Доля правды в ее словах была, и некоторое время в рубке царило молчание, прерываемое только звуком постукивающих по подлокотнику пальцев. Контрразведчик, расположившийся в кресле Тимбитханова, своего ему в рубке не полагалось, задумчиво барабанил по пластику, похоже, даже не слыша звука. Потом он с шумом отхлебнул чай и вздохнул:
– Как бы то ни было, оставить ситуацию без внимания мы не можем. Это напрямую угрожает безопасности корабля и ставит под угрозу выполнение задания. Стало быть, надо предпринять хоть что-то. То, что в наших силах. Так что отбросим версии об инопланетянах и двигателях как тупые, о метеоре как маловероятную и сконцентрируемся на том, что в происходящем каким-то образом виноваты находящиеся на борту. Что они могли сделать?
– Да, в общем-то, ничего. Разве что динамитную шашку внутрь сунуть, – пожал плечами Романов. – Хотя я бы предположил, что все проще. Гроб мы заваривали, внутри оставался воздух. Если шов где-то оказался некачественным и треснул, то возникшая струя изменила его траекторию полета, и он улетел прочь. Чем не версия?
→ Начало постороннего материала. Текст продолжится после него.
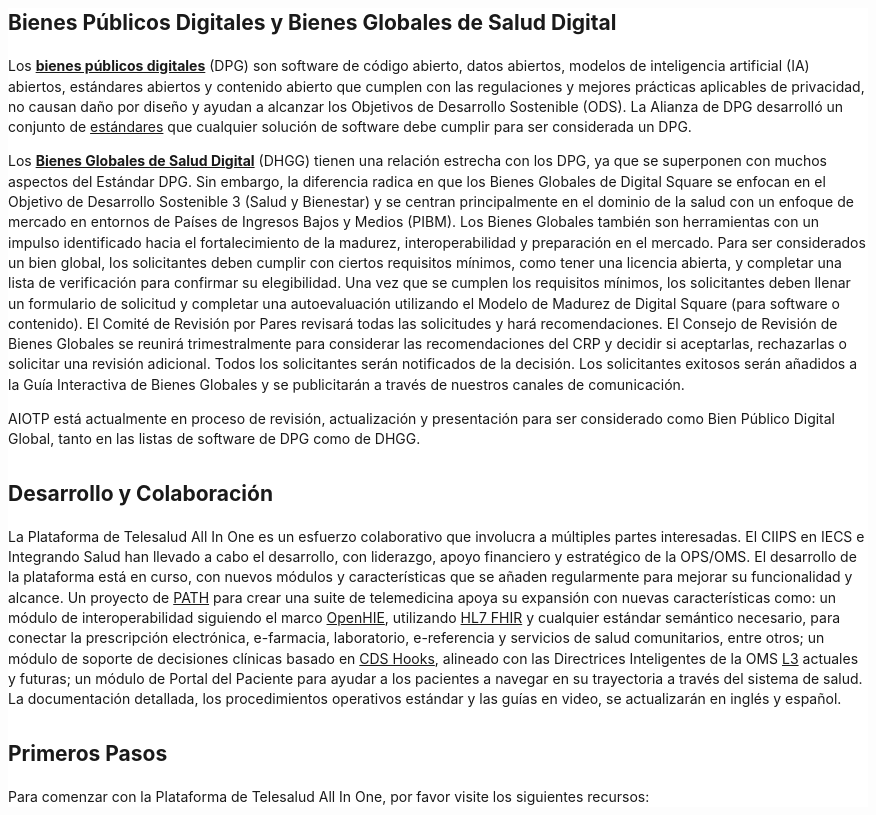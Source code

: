 ## Bienes Públicos Digitales y Bienes Globales de Salud Digital

Los [**bienes públicos digitales**](https://digitalpublicgoods.net) (DPG) son software de código abierto, datos abiertos, modelos de inteligencia artificial (IA) abiertos, estándares abiertos y contenido abierto que cumplen con las regulaciones y mejores prácticas aplicables de privacidad, no causan daño por diseño y ayudan a alcanzar los Objetivos de Desarrollo Sostenible (ODS). La Alianza de DPG desarrolló un conjunto de [estándares](https://digitalpublicgoods.net/standard/) que cualquier solución de software debe cumplir para ser considerada un DPG.

Los [**Bienes Globales de Salud Digital**](https://digitalsquare.org/digital-health-global-goods) (DHGG) tienen una relación estrecha con los DPG, ya que se superponen con muchos aspectos del Estándar DPG. Sin embargo, la diferencia radica en que los Bienes Globales de Digital Square se enfocan en el Objetivo de Desarrollo Sostenible 3 (Salud y Bienestar) y se centran principalmente en el dominio de la salud con un enfoque de mercado en entornos de Países de Ingresos Bajos y Medios (PIBM). Los Bienes Globales también son herramientas con un impulso identificado hacia el fortalecimiento de la madurez, interoperabilidad y preparación en el mercado. Para ser considerados un bien global, los solicitantes deben cumplir con ciertos requisitos mínimos, como tener una licencia abierta, y completar una lista de verificación para confirmar su elegibilidad. Una vez que se cumplen los requisitos mínimos, los solicitantes deben llenar un formulario de solicitud y completar una autoevaluación utilizando el Modelo de Madurez de Digital Square (para software o contenido). El Comité de Revisión por Pares revisará todas las solicitudes y hará recomendaciones. El Consejo de Revisión de Bienes Globales se reunirá trimestralmente para considerar las recomendaciones del CRP y decidir si aceptarlas, rechazarlas o solicitar una revisión adicional. Todos los solicitantes serán notificados de la decisión. Los solicitantes exitosos serán añadidos a la Guía Interactiva de Bienes Globales y se publicitarán a través de nuestros canales de comunicación.

AIOTP está actualmente en proceso de revisión, actualización y presentación para ser considerado como Bien Público Digital Global, tanto en las listas de software de DPG como de DHGG.

## Desarrollo y Colaboración

La Plataforma de Telesalud All In One es un esfuerzo colaborativo que involucra a múltiples partes interesadas. El CIIPS en IECS e Integrando Salud han llevado a cabo el desarrollo, con liderazgo, apoyo financiero y estratégico de la OPS/OMS. El desarrollo de la plataforma está en curso, con nuevos módulos y características que se añaden regularmente para mejorar su funcionalidad y alcance. Un proyecto de [PATH](https://www.path.org) para crear una suite de telemedicina apoya su expansión con nuevas características como: un módulo de interoperabilidad siguiendo el marco [OpenHIE](https://ohie.org/es/), utilizando [HL7 FHIR](https://hl7.org/fhir/) y cualquier estándar semántico necesario, para conectar la prescripción electrónica, e-farmacia, laboratorio, e-referencia y servicios de salud comunitarios, entre otros; un módulo de soporte de decisiones clínicas basado en [CDS Hooks](https://cds-hooks.org), alineado con las Directrices Inteligentes de la OMS [L3](https://www.who.int/teams/digital-health-and-innovation/smart-guidelines) actuales y futuras; un módulo de Portal del Paciente para ayudar a los pacientes a navegar en su trayectoria a través del sistema de salud. La documentación detallada, los procedimientos operativos estándar y las guías en video, se actualizarán en inglés y español.

## Primeros Pasos

Para comenzar con la Plataforma de Telesalud All In One, por favor visite los siguientes recursos:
– Хорошая версия, – кивнул, подумав секунду, контрразведчик. – К сожалению, тоже непроверяемая. И версия с динамитом тоже хорошая, причем меня она пугает.
– Вы параноик, – усмехнулась Демьяненко. – Во-первых, кому и зачем потребовалось взрывать гроб? А во-вторых, где он взял динамит?
– Динамит – это я так, образно, – контрразведчик махнул рукой. – Этих взрывчаток сейчас развелось столько, что не сосчитать и не отследить. А вот зачем – это вопрос посерьезнее. Так что, может, я и параноик, но проверить эту версию все равно придется.
– Проверяйте, – кивнул Романов. – Откровенно говоря, я не верю, что на борту завелся псих, который балуется со взрывчаткой. Да и она есть только в контейнере с геологическим оборудованием. Ах да, еще в контейнерах с оборудованием для горнопроходческих работ. И те, и другие опечатаны. Но проверить все равно нужно, мало ли, пренебрегать даже гипотетической угрозой не следует. Вы специалист – вам и карты в руки. Плюс, мы на виду, а вы – нет. Но вот как это удастся сделать – ума не приложу. Там мы все были, все толкались, и никто ничего не заметил.
– Да знаю я, – контрразведчик с досадой махнул рукой. – Сложно, конечно. Буду думать.